As the Reykjavik Index researchers note, “Perception matters: it manifests in numerous and deepening inequalities across every aspect of society, government, and business.”
Gender perceptions impact educational tracks taken, career paths, career progress, relationship dynamics, and earning potential. It’s why fields like health, learning and PR are full of women at entry level, but the gender ratio becomes inverted at the leadership level. Perceptions form a large part of our collective unconscious bias. The societal projection of stereotypes affects how people perceive themselves, too; this is called stereotype threat and results in a self-fulfilling prophecy. For example, gender stereotypes in STEM corrupt female students' sense of self-concept regardless of high grades.
Consider the experiment where teacher Rita Pierson inspired a classroom of struggling students in an underprivileged community to succeed by reframing how they perceived themselves: telling them she was the best teacher and they were the best students and they were put together to show everyone how to do learning.
Consider how in 1984, women represented 37% of computer science majors and that number flattened and then plunged (currently less than half that at 18%) because the cultural narrative pushed women out of belonging in STEM and computer sciences.
Consider how not even a Harvard MBA is enough to bridge the gender gap when it comes to career progression and satisfaction because women’s professional and personal lives do not unfold as close to their expectations and desires as men’s do.
Consider that the Reykjavik Index has not moved despite the fact that women political country leaders were judged to handle the pandemic better - or how the gap exists in Germany despite Angela Merkel’s 16 year stint as chancellor that ended in 2021.
It’s simple. The cultural distortion in leadership perception means that women are swimming against the perceptual tide, while men are swimming with it.
Catalyst President and CEO Lorraine Hariton has noted that: “Despite all the changes that happen, we are still dealing with the culture that was developed in the Industrial Revolution, that still has a male privilege.”
And Nicki Gilmour, CEO and Founder of theglasshammer, pointed out that we’re still largely stuck in the “Think Manager, Think Male” bias that was established over 40 years ago. She questions: “When what’s been holding everything up is the structural walls of rules that clearly don’t favor meritocracy, due to flawed cognitive and social constructs around who gets to lead, is the work that is needed to be centered differently?”
When the doorway is a fixed shape, do you contort yourself to fit through it or do you broaden the entryway? Contortion to fit is an adaptive coping mechanism to exclusion, whereas diversifying the doorway represents inclusion.

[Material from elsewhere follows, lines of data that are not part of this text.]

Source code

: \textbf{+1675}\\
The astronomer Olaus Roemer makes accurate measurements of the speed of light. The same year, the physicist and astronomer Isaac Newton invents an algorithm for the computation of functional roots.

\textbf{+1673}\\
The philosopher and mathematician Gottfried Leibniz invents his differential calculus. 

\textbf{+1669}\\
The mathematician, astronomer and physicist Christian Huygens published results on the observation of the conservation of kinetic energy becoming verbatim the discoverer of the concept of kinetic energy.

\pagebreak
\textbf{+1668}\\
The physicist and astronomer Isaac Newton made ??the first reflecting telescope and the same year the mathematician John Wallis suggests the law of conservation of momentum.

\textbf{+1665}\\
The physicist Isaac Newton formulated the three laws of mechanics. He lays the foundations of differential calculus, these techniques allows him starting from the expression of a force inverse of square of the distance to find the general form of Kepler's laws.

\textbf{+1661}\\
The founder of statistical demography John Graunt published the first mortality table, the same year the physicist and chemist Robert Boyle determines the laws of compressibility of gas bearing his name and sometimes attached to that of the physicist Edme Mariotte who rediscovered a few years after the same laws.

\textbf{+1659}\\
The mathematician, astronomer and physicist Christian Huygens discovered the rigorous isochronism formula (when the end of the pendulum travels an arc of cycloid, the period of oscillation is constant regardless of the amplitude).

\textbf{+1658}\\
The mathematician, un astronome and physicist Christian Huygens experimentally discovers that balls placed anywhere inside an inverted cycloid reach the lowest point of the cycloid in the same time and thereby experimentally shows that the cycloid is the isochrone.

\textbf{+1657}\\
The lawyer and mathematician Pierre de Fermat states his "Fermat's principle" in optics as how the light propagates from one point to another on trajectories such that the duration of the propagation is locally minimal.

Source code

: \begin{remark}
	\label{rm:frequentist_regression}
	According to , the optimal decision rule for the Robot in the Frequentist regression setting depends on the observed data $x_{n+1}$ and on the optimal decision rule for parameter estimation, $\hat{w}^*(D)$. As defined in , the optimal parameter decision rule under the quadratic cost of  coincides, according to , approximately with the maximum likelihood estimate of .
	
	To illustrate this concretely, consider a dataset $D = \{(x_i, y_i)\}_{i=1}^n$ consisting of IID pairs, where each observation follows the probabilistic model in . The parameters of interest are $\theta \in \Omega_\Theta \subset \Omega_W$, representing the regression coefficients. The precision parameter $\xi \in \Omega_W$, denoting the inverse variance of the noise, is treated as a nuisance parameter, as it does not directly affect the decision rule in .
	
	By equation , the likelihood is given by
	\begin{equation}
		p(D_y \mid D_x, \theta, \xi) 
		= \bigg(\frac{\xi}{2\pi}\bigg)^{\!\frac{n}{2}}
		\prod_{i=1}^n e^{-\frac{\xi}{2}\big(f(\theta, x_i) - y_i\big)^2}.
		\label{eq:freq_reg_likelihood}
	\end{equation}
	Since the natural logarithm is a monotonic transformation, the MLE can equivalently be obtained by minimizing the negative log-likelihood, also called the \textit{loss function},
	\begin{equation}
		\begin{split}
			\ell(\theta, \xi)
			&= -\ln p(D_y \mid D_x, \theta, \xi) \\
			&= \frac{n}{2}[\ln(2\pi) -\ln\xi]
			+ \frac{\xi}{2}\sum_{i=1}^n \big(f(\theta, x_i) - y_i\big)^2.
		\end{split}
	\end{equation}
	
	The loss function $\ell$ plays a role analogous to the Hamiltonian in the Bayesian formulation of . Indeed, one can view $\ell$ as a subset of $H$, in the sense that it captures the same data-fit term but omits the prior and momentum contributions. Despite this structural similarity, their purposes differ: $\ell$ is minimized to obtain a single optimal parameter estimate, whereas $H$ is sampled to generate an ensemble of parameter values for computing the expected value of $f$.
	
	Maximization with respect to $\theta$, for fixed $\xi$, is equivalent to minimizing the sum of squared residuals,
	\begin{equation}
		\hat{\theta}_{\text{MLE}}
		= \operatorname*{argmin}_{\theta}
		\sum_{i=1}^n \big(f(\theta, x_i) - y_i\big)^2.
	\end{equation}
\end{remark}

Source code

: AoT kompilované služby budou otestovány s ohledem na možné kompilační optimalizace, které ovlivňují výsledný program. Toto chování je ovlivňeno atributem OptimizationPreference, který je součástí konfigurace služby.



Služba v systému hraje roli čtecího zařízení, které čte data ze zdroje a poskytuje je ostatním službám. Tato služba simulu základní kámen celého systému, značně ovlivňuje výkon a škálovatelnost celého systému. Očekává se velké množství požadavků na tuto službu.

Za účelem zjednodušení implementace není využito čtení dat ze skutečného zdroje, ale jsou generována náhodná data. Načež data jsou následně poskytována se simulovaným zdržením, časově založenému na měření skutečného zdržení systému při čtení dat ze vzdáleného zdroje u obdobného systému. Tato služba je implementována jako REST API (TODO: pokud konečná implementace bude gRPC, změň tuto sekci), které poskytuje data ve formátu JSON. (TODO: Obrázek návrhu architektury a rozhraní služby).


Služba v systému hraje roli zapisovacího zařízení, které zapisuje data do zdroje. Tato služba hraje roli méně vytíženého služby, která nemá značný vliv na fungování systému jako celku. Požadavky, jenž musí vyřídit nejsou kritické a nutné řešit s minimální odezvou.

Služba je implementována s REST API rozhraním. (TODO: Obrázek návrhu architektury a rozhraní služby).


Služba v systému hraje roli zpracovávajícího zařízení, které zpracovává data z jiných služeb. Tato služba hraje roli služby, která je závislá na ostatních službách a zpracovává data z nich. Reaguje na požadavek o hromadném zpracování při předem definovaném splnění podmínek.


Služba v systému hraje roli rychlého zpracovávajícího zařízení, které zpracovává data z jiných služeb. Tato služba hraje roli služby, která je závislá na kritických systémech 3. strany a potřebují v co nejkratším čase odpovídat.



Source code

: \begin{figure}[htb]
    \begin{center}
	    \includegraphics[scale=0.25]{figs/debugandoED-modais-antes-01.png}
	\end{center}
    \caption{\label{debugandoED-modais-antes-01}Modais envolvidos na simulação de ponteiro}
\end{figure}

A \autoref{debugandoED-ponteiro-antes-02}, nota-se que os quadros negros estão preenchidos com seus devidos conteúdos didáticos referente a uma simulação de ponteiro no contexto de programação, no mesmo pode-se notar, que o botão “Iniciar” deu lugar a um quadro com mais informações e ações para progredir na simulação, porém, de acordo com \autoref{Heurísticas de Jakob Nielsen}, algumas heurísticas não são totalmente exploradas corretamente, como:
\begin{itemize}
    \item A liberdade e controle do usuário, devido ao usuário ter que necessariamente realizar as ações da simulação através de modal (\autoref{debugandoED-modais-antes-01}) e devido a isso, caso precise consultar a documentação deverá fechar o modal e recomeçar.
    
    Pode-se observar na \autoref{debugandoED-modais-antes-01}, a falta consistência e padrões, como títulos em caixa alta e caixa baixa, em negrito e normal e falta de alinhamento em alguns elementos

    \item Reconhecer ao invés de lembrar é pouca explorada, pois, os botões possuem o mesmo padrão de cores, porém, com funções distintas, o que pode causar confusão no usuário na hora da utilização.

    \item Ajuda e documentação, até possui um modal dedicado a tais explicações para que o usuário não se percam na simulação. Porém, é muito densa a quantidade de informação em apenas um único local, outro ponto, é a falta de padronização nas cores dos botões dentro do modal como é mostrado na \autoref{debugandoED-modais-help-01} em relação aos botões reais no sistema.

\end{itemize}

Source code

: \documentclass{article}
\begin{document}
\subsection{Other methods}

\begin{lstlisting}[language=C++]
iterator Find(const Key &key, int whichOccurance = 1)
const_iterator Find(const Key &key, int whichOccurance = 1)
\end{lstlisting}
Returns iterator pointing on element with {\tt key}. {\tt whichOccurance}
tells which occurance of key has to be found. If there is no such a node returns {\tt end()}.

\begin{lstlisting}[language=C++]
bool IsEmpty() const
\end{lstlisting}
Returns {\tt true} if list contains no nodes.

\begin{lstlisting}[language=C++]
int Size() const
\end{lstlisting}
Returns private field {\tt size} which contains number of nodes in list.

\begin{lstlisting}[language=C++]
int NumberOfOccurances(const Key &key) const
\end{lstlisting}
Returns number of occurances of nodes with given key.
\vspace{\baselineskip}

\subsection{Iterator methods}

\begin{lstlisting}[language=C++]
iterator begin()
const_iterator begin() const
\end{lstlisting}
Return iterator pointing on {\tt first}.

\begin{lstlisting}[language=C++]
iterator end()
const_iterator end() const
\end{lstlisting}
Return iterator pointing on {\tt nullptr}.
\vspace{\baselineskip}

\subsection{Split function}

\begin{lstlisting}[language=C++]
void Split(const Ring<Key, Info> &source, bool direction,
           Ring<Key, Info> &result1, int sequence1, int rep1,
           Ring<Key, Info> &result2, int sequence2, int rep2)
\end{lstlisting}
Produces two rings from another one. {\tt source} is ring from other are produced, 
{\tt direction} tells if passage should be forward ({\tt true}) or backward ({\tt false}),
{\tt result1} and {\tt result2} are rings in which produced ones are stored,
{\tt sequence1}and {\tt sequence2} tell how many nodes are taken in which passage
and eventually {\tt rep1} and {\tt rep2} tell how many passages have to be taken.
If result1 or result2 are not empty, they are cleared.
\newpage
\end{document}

Leadership requires a wider, more expansive and more inclusive image that isn’t stuck in the antiquated mold of what was once predominantly designed for a patriarchal society. When we are culturally conditioned to perceive, reinforce and repeat this expectation - even beyond gender - too many people are excluded from the narrow image of leadership. To transform society, we need to transform perceptions, our own self-concepts and our systems, while actively mitigating unconscious bias. It’s chicken and egg: changing perceptions to change experiences, changing experiences to change perceptions.
As examples, LinkedIn is focusing on widening the image of professionalism. IGNITE trains young women from historically marginalized communities to develop their political leadership potential and flip the script on what makes you qualified to lead. Children’s book publishers have had a call-out for girls and science themes for years concurrent to a STEM talent shortage and absence of women after they experienced exclusionary behavior and career development.
So is society ready for women to lead, equally? While readiness is relevant to what is happening, it is not relevant to what is possible. We just experienced a leap beyond readiness when it came to remote working. Why not for women in leadership?